» **Work request**:
Please repeat, from the entries that follow, the lines from the one containing "A. Présentation du" through the one containing "A. Introduction aux nombres imaginaires" exactly, adding nothing.

» **Pictures paired with source code**:
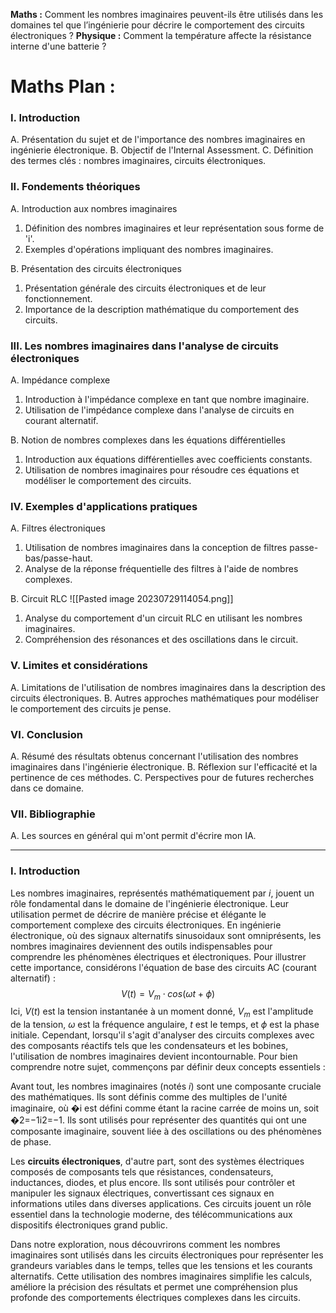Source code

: **Maths :** Comment les nombres imaginaires peuvent-ils être utilisés dans les domaines tel que l’ingénierie pour décrire le comportement des circuits électroniques ?
**Physique :** Comment la température affecte la résistance interne d'une batterie ?

# **Maths Plan :** 

### I. Introduction
A. Présentation du sujet et de l'importance des nombres imaginaires en ingénierie électronique. 
B. Objectif de l'Internal Assessment. 
C. Définition des termes clés : nombres imaginaires, circuits électroniques.

### II. Fondements théoriques 
A. Introduction aux nombres imaginaires 
1. Définition des nombres imaginaires et leur représentation sous forme de 'i'. 
2. Exemples d'opérations impliquant des nombres imaginaires.

B. Présentation des circuits électroniques 
1. Présentation générale des circuits électroniques et de leur fonctionnement. 
2. Importance de la description mathématique du comportement des circuits.

### III. Les nombres imaginaires dans l'analyse de circuits électroniques  
A. Impédance complexe 
1. Introduction à l'impédance complexe en tant que nombre imaginaire. 
2. Utilisation de l'impédance complexe dans l'analyse de circuits en courant alternatif.

B. Notion de nombres complexes dans les équations différentielles 
1. Introduction aux équations différentielles avec coefficients constants. 
2. Utilisation de nombres imaginaires pour résoudre ces équations et modéliser le comportement des circuits.

### IV. Exemples d'applications pratiques 
A. Filtres électroniques 
1. Utilisation de nombres imaginaires dans la conception de filtres passe-bas/passe-haut.
2. Analyse de la réponse fréquentielle des filtres à l'aide de nombres complexes.

B. Circuit RLC 
![[Pasted image 20230729114054.png]]
1. Analyse du comportement d'un circuit RLC en utilisant les nombres imaginaires. 
2. Compréhension des résonances et des oscillations dans le circuit.

### V. Limites et considérations 
A. Limitations de l'utilisation de nombres imaginaires dans la description des circuits électroniques. 
B. Autres approches mathématiques pour modéliser le comportement des circuits je pense.

### VI. Conclusion 
A. Résumé des résultats obtenus concernant l'utilisation des nombres imaginaires dans l'ingénierie électronique. 
B. Réflexion sur l'efficacité et la pertinence de ces méthodes. 
C. Perspectives pour de futures recherches dans ce domaine.

### VII. Bibliographie 
A. Les sources en général  qui m'ont permit d'écrire mon IA.

---

### I. Introduction
Les nombres imaginaires, représentés mathématiquement par $i$, jouent un rôle fondamental dans le domaine de l'ingénierie électronique. Leur utilisation permet de décrire de manière précise et élégante le comportement complexe des circuits électroniques. En ingénierie électronique, où des signaux alternatifs sinusoidaux sont omniprésents, les nombres imaginaires deviennent des outils indispensables pour comprendre les phénomènes électriques et électroniques.
Pour illustrer cette importance, considérons l'équation de base des circuits AC (courant alternatif) :
$$V(t)=V_m​ \cdot cos(ωt+ϕ)$$
Ici, $V(t)$ est la tension instantanée à un moment donné, $V_m​$ est l'amplitude de la tension, $ω$ est la fréquence angulaire, $t$ est le temps, et $ϕ$ est la phase initiale. Cependant, lorsqu'il s'agit d'analyser des circuits complexes avec des composants réactifs tels que les condensateurs et les bobines, l'utilisation de nombres imaginaires devient incontournable.
Pour bien comprendre notre sujet, commençons par définir deux concepts essentiels :

Avant tout, les nombres imaginaires (notés $i$) sont une composante cruciale des mathématiques. Ils sont définis comme des multiples de l'unité imaginaire, où �i est défini comme étant la racine carrée de moins un, soit �2=−1i2=−1. Ils sont utilisés pour représenter des quantités qui ont une composante imaginaire, souvent liée à des oscillations ou des phénomènes de phase.

Les **circuits électroniques**, d'autre part, sont des systèmes électriques composés de composants tels que résistances, condensateurs, inductances, diodes, et plus encore. Ils sont utilisés pour contrôler et manipuler les signaux électriques, convertissant ces signaux en informations utiles dans diverses applications. Ces circuits jouent un rôle essentiel dans la technologie moderne, des télécommunications aux dispositifs électroniques grand public.

Dans notre exploration, nous découvrirons comment les nombres imaginaires sont utilisés dans les circuits électroniques pour représenter les grandeurs variables dans le temps, telles que les tensions et les courants alternatifs. Cette utilisation des nombres imaginaires simplifie les calculs, améliore la précision des résultats et permet une compréhension plus profonde des comportements électriques complexes dans les circuits.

» **Response for this exercise**:
A. Présentation du sujet et de l'importance des nombres imaginaires en ingénierie électronique. 
B. Objectif de l'Internal Assessment. 
C. Définition des termes clés : nombres imaginaires, circuits électroniques.

### II. Fondements théoriques 
A. Introduction aux nombres imaginaires 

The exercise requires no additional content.